TO DO. The answer should be one number: how many lines in the records below contain the word "identified".

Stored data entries

= = =

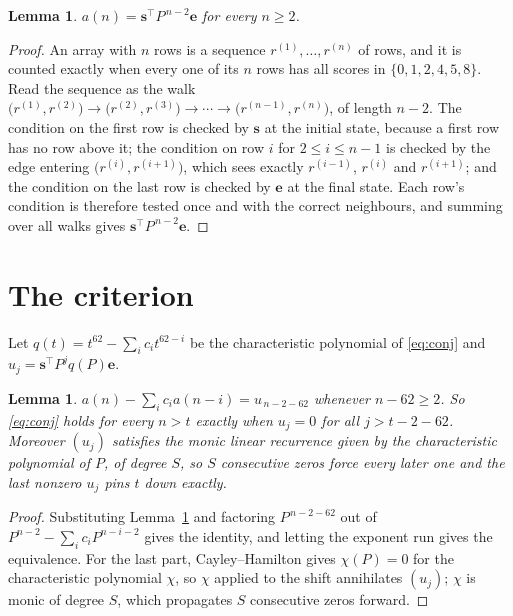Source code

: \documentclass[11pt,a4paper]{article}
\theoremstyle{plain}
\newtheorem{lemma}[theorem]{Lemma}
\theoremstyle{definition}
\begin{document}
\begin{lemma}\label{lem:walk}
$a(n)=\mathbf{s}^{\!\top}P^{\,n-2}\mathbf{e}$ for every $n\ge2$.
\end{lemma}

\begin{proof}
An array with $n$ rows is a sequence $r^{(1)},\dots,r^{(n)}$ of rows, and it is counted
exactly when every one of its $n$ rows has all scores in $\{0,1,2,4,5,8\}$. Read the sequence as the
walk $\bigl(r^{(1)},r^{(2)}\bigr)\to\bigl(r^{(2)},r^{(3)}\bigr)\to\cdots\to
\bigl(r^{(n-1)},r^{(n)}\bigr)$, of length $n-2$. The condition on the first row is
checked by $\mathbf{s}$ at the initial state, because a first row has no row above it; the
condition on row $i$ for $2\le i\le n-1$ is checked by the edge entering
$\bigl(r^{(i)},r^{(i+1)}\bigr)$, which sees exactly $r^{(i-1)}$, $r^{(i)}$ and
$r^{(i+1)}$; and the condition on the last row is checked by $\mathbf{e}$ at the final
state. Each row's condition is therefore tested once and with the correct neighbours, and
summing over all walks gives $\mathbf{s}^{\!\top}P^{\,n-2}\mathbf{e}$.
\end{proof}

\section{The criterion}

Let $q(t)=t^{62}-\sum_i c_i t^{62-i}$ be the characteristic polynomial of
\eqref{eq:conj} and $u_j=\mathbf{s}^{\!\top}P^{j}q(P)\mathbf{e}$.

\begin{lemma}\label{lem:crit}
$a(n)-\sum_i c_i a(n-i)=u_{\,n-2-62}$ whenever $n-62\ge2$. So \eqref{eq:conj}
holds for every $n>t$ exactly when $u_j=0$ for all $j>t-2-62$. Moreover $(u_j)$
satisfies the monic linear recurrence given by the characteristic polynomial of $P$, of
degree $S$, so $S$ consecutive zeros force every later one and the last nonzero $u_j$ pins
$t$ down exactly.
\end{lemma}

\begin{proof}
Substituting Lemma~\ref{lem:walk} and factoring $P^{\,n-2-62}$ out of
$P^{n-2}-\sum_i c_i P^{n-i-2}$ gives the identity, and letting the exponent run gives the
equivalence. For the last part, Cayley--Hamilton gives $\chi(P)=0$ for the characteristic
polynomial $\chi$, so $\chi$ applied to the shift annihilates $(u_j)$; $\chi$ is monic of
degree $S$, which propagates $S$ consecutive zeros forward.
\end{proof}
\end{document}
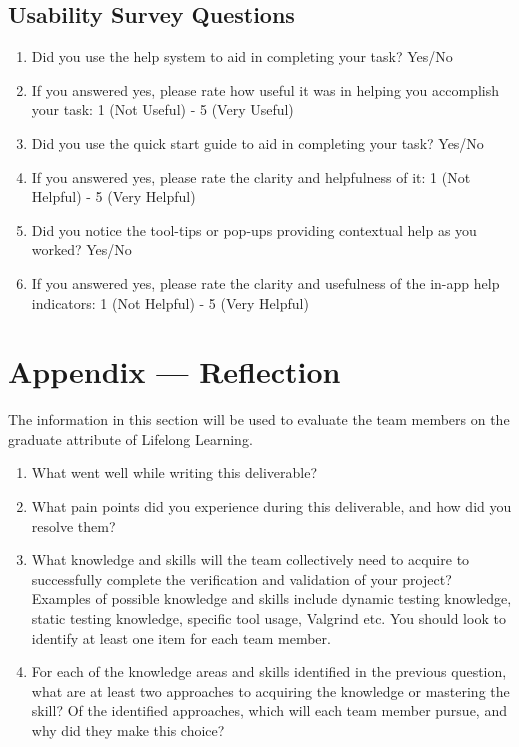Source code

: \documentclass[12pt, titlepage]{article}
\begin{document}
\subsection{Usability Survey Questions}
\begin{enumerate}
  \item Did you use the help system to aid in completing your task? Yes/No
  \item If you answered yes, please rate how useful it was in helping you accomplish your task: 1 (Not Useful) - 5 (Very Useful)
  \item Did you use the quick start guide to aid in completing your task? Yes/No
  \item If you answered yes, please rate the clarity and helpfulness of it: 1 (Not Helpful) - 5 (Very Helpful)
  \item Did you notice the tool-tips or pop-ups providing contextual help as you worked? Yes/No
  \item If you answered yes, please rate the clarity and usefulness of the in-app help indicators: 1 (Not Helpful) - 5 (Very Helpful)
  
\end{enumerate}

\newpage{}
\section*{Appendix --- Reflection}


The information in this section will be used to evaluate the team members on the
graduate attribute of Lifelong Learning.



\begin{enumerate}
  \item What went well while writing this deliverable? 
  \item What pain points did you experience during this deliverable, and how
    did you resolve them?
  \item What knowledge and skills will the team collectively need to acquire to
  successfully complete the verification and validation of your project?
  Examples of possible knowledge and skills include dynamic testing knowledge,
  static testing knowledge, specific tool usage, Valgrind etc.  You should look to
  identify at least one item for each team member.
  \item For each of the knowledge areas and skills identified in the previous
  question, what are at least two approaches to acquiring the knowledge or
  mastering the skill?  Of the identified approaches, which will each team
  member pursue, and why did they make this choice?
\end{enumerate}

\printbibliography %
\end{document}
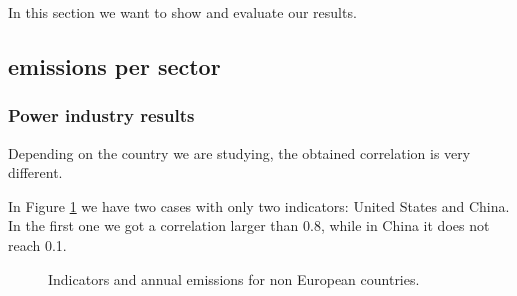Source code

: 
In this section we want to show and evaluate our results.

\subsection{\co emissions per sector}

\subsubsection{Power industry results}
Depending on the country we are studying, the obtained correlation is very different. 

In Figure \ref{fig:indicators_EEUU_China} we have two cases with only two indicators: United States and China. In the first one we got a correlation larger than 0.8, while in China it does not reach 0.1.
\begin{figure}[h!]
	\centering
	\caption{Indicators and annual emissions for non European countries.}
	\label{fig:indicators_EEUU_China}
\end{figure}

= = =

WRITTEN RESPONSE. 2